TASK
Take the material below and restate it word for word, stopping after the line in which "Practically, we automatically" occurs.
+ + + +
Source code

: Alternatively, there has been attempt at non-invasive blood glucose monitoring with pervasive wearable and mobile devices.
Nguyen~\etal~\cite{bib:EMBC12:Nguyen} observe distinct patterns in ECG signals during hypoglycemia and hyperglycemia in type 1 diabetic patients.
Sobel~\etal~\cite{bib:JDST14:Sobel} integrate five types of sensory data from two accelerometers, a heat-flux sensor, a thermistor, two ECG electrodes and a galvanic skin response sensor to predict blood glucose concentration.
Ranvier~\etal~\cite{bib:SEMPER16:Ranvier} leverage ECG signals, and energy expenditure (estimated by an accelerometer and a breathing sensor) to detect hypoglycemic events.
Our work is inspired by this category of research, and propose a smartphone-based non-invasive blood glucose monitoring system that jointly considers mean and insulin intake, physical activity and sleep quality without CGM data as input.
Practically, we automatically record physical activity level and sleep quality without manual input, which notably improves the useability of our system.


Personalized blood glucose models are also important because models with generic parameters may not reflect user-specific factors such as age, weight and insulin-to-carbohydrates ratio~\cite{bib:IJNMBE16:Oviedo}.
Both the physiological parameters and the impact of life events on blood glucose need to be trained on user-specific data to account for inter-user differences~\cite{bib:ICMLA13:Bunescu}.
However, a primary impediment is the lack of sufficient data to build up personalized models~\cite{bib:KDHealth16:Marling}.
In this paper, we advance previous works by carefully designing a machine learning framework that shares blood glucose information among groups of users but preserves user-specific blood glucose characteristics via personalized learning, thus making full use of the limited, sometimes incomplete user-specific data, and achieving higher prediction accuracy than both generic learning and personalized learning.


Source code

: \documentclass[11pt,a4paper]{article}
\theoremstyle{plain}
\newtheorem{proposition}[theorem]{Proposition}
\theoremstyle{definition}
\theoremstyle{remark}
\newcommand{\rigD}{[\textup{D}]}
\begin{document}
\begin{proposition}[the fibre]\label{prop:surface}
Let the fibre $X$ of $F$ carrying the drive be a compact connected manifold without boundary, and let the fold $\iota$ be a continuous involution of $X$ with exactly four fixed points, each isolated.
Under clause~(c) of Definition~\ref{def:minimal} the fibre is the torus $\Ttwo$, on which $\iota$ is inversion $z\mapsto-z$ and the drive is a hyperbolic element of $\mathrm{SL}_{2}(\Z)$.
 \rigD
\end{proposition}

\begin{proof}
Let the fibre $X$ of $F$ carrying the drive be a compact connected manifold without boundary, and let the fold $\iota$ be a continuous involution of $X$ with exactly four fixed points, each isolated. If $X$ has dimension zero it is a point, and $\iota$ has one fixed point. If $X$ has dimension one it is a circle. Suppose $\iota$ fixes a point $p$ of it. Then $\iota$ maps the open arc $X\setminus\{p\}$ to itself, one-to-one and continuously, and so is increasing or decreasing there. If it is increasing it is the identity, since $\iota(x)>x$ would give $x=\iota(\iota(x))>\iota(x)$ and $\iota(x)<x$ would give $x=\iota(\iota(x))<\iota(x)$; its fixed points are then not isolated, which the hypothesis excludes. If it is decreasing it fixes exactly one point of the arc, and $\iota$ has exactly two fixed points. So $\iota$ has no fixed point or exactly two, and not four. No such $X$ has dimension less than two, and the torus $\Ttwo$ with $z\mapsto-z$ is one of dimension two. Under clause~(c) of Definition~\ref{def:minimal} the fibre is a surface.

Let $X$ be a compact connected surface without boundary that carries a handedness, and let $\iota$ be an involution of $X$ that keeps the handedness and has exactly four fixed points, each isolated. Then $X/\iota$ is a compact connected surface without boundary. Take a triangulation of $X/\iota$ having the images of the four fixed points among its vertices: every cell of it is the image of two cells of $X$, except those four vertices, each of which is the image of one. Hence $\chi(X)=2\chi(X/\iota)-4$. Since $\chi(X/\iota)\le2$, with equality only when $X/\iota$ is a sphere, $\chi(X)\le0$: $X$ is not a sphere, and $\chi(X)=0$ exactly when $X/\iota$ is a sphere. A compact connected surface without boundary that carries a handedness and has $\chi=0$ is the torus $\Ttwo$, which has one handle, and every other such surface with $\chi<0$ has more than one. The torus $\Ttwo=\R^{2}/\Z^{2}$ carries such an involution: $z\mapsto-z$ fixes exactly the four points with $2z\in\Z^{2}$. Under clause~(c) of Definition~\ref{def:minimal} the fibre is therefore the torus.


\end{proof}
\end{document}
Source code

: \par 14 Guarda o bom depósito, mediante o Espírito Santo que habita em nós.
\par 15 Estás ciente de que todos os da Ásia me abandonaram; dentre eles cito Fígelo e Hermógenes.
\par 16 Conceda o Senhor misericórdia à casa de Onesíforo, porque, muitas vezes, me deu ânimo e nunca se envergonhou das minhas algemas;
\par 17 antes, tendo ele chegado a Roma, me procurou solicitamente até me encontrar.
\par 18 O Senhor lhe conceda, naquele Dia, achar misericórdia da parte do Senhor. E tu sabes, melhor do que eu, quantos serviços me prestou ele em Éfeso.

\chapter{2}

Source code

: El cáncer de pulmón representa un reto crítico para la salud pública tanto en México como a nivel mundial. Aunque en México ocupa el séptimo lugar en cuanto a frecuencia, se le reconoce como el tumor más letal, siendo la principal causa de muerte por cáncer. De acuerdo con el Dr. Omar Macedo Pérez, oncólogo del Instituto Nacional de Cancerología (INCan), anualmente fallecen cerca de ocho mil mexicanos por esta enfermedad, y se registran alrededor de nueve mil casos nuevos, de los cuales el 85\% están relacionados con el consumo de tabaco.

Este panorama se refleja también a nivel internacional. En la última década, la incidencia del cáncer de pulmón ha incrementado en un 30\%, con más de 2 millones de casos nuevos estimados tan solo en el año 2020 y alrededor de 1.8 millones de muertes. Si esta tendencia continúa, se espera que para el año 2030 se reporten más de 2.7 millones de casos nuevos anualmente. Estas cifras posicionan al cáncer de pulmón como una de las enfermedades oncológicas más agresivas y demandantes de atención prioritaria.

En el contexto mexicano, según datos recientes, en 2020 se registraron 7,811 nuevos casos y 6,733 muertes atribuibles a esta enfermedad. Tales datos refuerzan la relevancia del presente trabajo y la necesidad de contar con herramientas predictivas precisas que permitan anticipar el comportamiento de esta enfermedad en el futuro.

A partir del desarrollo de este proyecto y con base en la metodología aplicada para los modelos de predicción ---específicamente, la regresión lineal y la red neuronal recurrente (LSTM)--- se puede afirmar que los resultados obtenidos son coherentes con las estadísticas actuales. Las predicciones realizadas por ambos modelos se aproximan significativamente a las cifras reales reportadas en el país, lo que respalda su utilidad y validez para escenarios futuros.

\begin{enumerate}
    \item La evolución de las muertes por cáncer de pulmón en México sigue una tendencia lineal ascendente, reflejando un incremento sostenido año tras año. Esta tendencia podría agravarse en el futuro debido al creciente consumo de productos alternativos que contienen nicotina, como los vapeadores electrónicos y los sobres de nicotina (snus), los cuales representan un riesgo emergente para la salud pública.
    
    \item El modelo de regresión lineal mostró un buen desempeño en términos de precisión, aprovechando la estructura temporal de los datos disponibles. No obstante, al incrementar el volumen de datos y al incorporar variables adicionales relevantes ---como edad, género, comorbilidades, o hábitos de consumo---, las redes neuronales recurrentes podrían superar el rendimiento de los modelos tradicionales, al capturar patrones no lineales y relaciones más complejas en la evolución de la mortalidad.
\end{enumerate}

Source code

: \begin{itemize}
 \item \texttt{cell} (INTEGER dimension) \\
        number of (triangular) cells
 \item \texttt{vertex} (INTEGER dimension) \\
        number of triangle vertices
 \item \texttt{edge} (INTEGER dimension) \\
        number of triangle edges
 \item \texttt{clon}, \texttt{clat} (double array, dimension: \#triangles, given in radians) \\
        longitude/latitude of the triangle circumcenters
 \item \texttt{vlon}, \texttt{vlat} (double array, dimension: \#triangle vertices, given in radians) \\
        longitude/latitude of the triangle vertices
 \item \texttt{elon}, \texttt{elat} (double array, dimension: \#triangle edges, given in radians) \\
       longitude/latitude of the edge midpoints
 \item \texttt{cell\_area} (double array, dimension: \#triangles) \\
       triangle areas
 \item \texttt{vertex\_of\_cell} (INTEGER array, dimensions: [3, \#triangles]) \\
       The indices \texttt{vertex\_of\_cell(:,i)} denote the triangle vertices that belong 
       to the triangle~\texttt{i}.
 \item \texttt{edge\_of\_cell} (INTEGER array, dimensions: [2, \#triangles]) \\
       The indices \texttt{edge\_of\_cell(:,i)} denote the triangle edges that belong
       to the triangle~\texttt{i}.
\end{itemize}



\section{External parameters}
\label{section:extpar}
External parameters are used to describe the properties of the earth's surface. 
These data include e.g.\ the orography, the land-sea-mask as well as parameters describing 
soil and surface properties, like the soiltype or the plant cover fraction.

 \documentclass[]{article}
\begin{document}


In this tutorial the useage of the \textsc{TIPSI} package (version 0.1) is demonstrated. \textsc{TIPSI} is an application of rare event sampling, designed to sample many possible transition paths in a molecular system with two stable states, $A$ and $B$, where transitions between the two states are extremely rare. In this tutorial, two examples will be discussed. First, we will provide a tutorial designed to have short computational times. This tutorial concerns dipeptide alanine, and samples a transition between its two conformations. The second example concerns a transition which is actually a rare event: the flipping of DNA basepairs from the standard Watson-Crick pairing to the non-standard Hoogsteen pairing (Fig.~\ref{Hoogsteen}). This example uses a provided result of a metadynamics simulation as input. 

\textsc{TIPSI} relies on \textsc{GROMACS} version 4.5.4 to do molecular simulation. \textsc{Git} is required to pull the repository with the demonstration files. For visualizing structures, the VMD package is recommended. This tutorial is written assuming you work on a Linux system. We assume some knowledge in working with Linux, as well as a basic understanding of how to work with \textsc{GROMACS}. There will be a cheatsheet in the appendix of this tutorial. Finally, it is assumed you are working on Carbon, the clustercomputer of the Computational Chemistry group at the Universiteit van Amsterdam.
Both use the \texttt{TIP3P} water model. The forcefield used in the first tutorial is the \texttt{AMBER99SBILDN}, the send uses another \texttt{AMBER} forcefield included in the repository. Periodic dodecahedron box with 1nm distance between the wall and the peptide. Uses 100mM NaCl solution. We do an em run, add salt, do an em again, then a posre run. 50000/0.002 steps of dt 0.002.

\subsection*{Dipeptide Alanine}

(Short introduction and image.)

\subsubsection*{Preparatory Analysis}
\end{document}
+ + + +
WRITTEN ANSWER
Source code

: Alternatively, there has been attempt at non-invasive blood glucose monitoring with pervasive wearable and mobile devices.
Nguyen~\etal~\cite{bib:EMBC12:Nguyen} observe distinct patterns in ECG signals during hypoglycemia and hyperglycemia in type 1 diabetic patients.
Sobel~\etal~\cite{bib:JDST14:Sobel} integrate five types of sensory data from two accelerometers, a heat-flux sensor, a thermistor, two ECG electrodes and a galvanic skin response sensor to predict blood glucose concentration.
Ranvier~\etal~\cite{bib:SEMPER16:Ranvier} leverage ECG signals, and energy expenditure (estimated by an accelerometer and a breathing sensor) to detect hypoglycemic events.
Our work is inspired by this category of research, and propose a smartphone-based non-invasive blood glucose monitoring system that jointly considers mean and insulin intake, physical activity and sleep quality without CGM data as input.
Practically, we automatically record physical activity level and sleep quality without manual input, which notably improves the useability of our system.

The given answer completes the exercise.